Shooters, or shooters in general, don’t seem to have done well for Spanish developers either. The first representative of the genre in the analyzed period is Turok: Rage Wars (Bit Managers, 1999), which received mixed reviews, but overall does not reach the remarkable. They are followed by the arcades of Exelweiss, Beach Head 2000 (2000) and Beach Head 2002 (2002), which just barely misses, while if we advance a little we’ll find the shooter version of a historical saga Commandos: Strike Force (Pyro Studios , 2006), which failed to achieve the remarkable and ended the saga in a not very good place. A great production like Clive Barker’s Jericho (MercurySteam, 2007) received mixed reviews, but as a whole it fell short of being remarkable.

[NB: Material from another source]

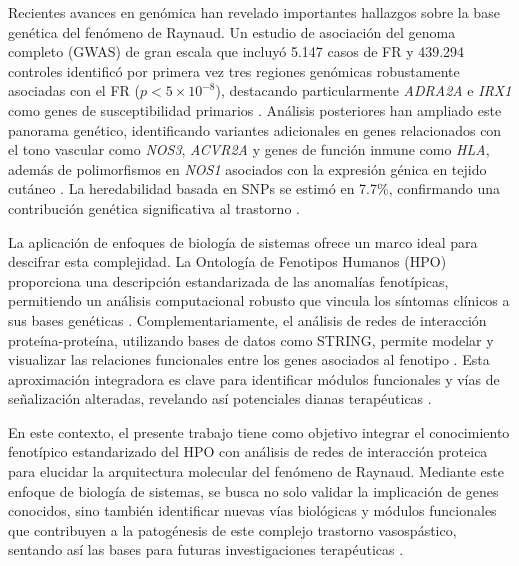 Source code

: Recientes avances en genómica han revelado importantes hallazgos sobre la base genética del fenómeno de Raynaud. Un estudio de asociación del genoma completo (GWAS) de gran escala que incluyó 5.147 casos de FR y 439.294 controles identificó por primera vez tres regiones genómicas robustamente asociadas con el FR ($p < 5 \times 10^{-8}$), destacando particularmente \textit{ADRA2A} e \textit{IRX1} como genes de susceptibilidad primarios \cite{Hartmann2023}. Análisis posteriores han ampliado este panorama genético, identificando variantes adicionales en genes relacionados con el tono vascular como \textit{NOS3}, \textit{ACVR2A} y genes de función inmune como \textit{HLA}, además de polimorfismos en \textit{NOS1} asociados con la expresión génica en tejido cutáneo \cite{deAlmeidaTervi2024, Smolina2018}. La heredabilidad basada en SNPs se estimó en 7.7\%, confirmando una contribución genética significativa al trastorno \cite{Hartmann2023}.

La aplicación de enfoques de biología de sistemas ofrece un marco ideal para descifrar esta complejidad. La Ontología de Fenotipos Humanos (HPO) proporciona una descripción estandarizada de las anomalías fenotípicas, permitiendo un análisis computacional robusto que vincula los síntomas clínicos a sus bases genéticas \cite{Khler2021, Robinson2008}. Complementariamente, el análisis de redes de interacción proteína-proteína, utilizando bases de datos como STRING, permite modelar y visualizar las relaciones funcionales entre los genes asociados al fenotipo \cite{Szklarczyk2025}. Esta aproximación integradora es clave para identificar módulos funcionales y vías de señalización alteradas, revelando así potenciales dianas terapéuticas \cite{Consortium}.

En este contexto, el presente trabajo tiene como objetivo integrar el conocimiento fenotípico estandarizado del HPO con análisis de redes de interacción proteica para elucidar la arquitectura molecular del fenómeno de Raynaud. Mediante este enfoque de biología de sistemas, se busca no solo validar la implicación de genes conocidos, sino también identificar nuevas vías biológicas y módulos funcionales que contribuyen a la patogénesis de este complejo trastorno vasospástico, sentando así las bases para futuras investigaciones terapéuticas \cite{Naylor2010, Fischer2025}.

Arguably one of the most ambitious forays into the genre, Scourge: Outbreak (Tragnarion Studios, 2013) received only a thumbs-up overall, while Zombeer (Moonbite Games, 2014) largely failed in its ratings.
There have been exceptions like the remarkable mobile game The Respawnables (Digital Legends, 2012) or the latest arcade games Kromaia (Kraken Empire, 2014) and Vortex Attack (Kaleido Games, 2015), these two achieve the remarkable, but in general we drive them away without having a shooting game with a really notable Spanish stamp.
In the area of action, we had great titles like the classic Blade: The Edge of Darkness (Rebel Act Studios, 2001), MercurySteam’s own Castlevania saga: Lords of Shadow or the most recent Full Mojo Rampage (Over the Top Games, 2013), in the In general, most of our releases have not been able to pass the pass mark, failing in many cases, leaving this genre as one of the worst rated in the Spanish video games catalogue.
Of course, this modest study of the strong and weak genres in the Spanish video game industry is not intended to single out anyone, but rather serve as one more reason to invite our developers to keep fighting and fighting to become better and more versatile every day. If our studios have been able to create great games in some genres, we believe they can do the same in others and for that reason we desire and encourage them to continue to provide us with great creations to celebrate nationally and internationally can withdraw internationally.